[Excerpts from a dataset]
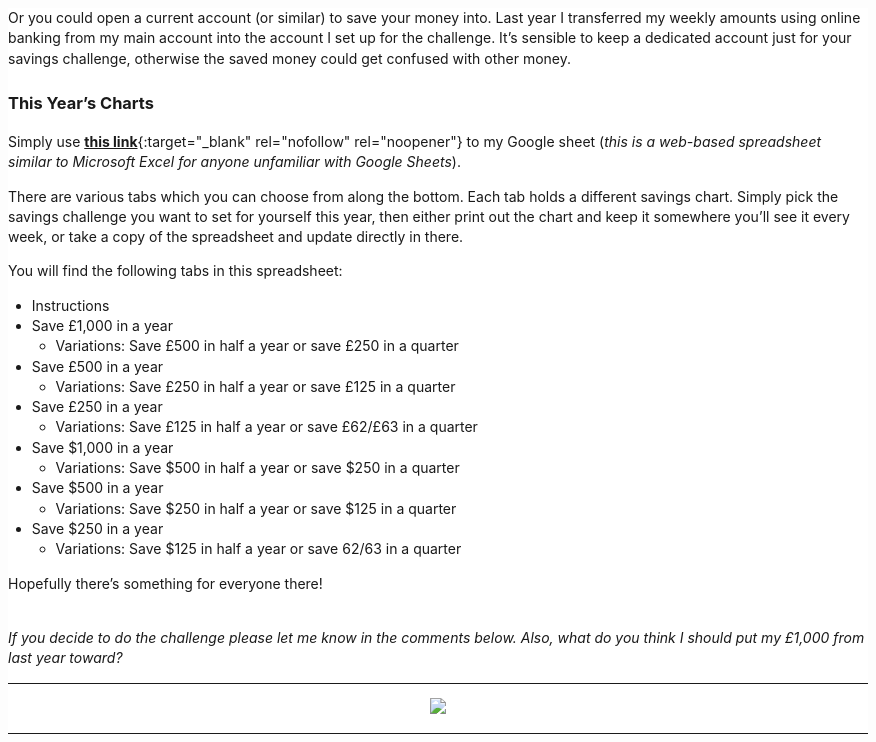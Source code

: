 Or you could open a current account (or similar) to save your money into. Last year I transferred my weekly amounts using online banking from my main account into the account I set up for the challenge. It’s sensible to keep a dedicated account just for your savings challenge, otherwise the saved money could get confused with other money.

### This Year’s Charts
Simply use [**this link**](https://docs.google.com/spreadsheets/d/1-yTys7FpWwU0oI-DJHJhYhX35216RYFKe6R8uZVb4DM/edit?usp=sharing){:target="_blank" rel="nofollow" rel="noopener"} to my Google sheet (<i>this is a web-based spreadsheet similar to Microsoft Excel for anyone unfamiliar with Google Sheets</i>). 

There are various tabs which you can choose from along the bottom. Each tab holds a different savings chart. Simply pick the savings challenge you want to set for yourself this year, then either print out the chart and keep it somewhere you’ll see it every week, or take a copy of the spreadsheet and update directly in there.

You will find the following tabs in this spreadsheet:

- Instructions
- Save £1,000 in a year
  - Variations: Save £500 in half a year or save £250 in a quarter
- Save £500 in a year
  - Variations: Save £250 in half a year or save £125 in a quarter
- Save £250 in a year
  - Variations: Save £125 in half a year or save £62/£63 in a quarter
- Save $1,000 in a year
  - Variations: Save $500 in half a year or save $250 in a quarter
- Save $500 in a year
  - Variations: Save $250 in half a year or save $125 in a quarter
- Save $250 in a year
  - Variations: Save $125 in half a year or save $62/$63 in a quarter

Hopefully there’s something for everyone there!

<br>
<i>If you decide to do the challenge please let me know in the comments below. Also, what do you think I should put my £1,000 from last year toward?</i>

***


<center>
<a href="https://www.awin1.com/cread.php?s=158629&v=2459&q=92403&r=452089">
    <img src="https://www.awin1.com/cshow.php?s=158629&v=2459&q=92403&r=452089" border="0">
</a>
</center>


***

**TASK TO COMPLETE**
Copy every line of the data exactly as written, excluding the pictures.

**REPLY TO THE TASK**
Source code

: Or you could open a current account (or similar) to save your money into. Last year I transferred my weekly amounts using online banking from my main account into the account I set up for the challenge. It’s sensible to keep a dedicated account just for your savings challenge, otherwise the saved money could get confused with other money.

### This Year’s Charts
Simply use [**this link**](https://docs.google.com/spreadsheets/d/1-yTys7FpWwU0oI-DJHJhYhX35216RYFKe6R8uZVb4DM/edit?usp=sharing){:target="_blank" rel="nofollow" rel="noopener"} to my Google sheet (<i>this is a web-based spreadsheet similar to Microsoft Excel for anyone unfamiliar with Google Sheets</i>). 

There are various tabs which you can choose from along the bottom. Each tab holds a different savings chart. Simply pick the savings challenge you want to set for yourself this year, then either print out the chart and keep it somewhere you’ll see it every week, or take a copy of the spreadsheet and update directly in there.

You will find the following tabs in this spreadsheet:

- Instructions
- Save £1,000 in a year
  - Variations: Save £500 in half a year or save £250 in a quarter
- Save £500 in a year
  - Variations: Save £250 in half a year or save £125 in a quarter
- Save £250 in a year
  - Variations: Save £125 in half a year or save £62/£63 in a quarter
- Save $1,000 in a year
  - Variations: Save $500 in half a year or save $250 in a quarter
- Save $500 in a year
  - Variations: Save $250 in half a year or save $125 in a quarter
- Save $250 in a year
  - Variations: Save $125 in half a year or save $62/$63 in a quarter

Hopefully there’s something for everyone there!

<br>
<i>If you decide to do the challenge please let me know in the comments below. Also, what do you think I should put my £1,000 from last year toward?</i>

***


<center>
<a href="https://www.awin1.com/cread.php?s=158629&v=2459&q=92403&r=452089">
    <img src="https://www.awin1.com/cshow.php?s=158629&v=2459&q=92403&r=452089" border="0">
</a>
</center>


***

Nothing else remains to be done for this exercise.